* What you will do
Filter these records by the string "quotation", copying each line that holds it.
**** Material shown
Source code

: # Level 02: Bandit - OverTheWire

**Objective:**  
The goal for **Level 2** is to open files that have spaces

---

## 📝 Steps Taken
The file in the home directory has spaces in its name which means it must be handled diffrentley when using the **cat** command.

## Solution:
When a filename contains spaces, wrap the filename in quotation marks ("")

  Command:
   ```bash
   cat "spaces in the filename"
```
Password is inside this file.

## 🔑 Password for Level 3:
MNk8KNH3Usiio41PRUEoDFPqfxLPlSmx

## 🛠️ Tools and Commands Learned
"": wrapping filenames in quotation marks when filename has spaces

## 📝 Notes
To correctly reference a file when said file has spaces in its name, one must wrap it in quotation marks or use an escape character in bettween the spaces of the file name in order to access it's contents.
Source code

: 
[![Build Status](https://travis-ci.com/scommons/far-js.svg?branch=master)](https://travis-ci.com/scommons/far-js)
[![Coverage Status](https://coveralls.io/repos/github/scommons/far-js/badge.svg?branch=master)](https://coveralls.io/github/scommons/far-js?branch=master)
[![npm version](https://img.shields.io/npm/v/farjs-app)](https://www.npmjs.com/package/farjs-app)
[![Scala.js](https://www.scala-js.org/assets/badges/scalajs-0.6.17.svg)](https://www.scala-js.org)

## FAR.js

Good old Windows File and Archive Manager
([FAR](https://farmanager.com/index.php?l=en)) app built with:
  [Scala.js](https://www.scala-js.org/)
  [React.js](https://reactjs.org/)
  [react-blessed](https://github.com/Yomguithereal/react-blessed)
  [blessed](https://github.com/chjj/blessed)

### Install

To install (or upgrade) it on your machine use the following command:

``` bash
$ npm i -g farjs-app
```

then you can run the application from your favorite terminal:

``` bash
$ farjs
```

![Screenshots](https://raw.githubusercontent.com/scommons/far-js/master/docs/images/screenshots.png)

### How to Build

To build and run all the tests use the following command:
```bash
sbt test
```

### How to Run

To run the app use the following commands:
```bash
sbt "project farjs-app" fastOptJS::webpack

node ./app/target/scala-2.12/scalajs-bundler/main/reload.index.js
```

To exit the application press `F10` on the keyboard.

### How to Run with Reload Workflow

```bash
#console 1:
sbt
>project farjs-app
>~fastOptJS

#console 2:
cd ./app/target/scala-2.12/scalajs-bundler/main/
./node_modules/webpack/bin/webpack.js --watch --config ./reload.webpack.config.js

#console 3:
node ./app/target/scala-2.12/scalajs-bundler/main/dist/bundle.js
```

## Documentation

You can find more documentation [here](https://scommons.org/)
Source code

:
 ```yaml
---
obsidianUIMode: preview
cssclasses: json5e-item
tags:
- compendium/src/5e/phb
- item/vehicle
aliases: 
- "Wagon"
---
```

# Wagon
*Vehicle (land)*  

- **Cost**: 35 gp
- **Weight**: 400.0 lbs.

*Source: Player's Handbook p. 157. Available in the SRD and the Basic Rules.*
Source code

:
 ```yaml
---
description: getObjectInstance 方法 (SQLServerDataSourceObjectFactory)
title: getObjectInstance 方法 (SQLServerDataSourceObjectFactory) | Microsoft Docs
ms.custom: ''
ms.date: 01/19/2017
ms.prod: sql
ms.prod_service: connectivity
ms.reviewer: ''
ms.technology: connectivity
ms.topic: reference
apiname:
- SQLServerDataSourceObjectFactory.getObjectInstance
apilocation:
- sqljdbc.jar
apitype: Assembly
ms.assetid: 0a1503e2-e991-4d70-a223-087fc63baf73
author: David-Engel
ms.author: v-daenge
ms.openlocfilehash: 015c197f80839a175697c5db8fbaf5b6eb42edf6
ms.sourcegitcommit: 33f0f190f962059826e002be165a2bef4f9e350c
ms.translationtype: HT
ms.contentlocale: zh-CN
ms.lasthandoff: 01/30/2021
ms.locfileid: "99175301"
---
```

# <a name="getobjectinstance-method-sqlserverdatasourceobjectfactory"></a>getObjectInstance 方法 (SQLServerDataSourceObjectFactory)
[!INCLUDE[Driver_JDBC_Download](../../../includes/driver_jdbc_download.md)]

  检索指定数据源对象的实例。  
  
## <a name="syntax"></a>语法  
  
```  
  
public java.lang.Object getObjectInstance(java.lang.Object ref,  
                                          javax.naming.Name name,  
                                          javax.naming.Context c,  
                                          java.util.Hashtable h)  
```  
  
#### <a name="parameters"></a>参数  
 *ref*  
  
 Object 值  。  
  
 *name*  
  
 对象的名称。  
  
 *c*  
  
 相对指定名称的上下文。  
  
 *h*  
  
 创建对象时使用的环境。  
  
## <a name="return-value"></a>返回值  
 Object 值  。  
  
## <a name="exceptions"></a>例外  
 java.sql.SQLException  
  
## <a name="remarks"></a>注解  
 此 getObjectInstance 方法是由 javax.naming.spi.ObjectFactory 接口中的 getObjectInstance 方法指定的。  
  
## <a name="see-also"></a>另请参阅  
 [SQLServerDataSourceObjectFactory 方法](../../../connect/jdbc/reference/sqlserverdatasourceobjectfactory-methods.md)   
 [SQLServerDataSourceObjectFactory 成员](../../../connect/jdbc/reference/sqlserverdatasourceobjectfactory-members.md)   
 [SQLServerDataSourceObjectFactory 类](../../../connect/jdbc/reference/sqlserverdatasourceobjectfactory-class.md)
********
* Reply to the task
When a filename contains spaces, wrap the filename in quotation marks ("")
"": wrapping filenames in quotation marks when filename has spaces
To correctly reference a file when said file has spaces in its name, one must wrap it in quotation marks or use an escape character in bettween the spaces of the file name in order to access it's contents.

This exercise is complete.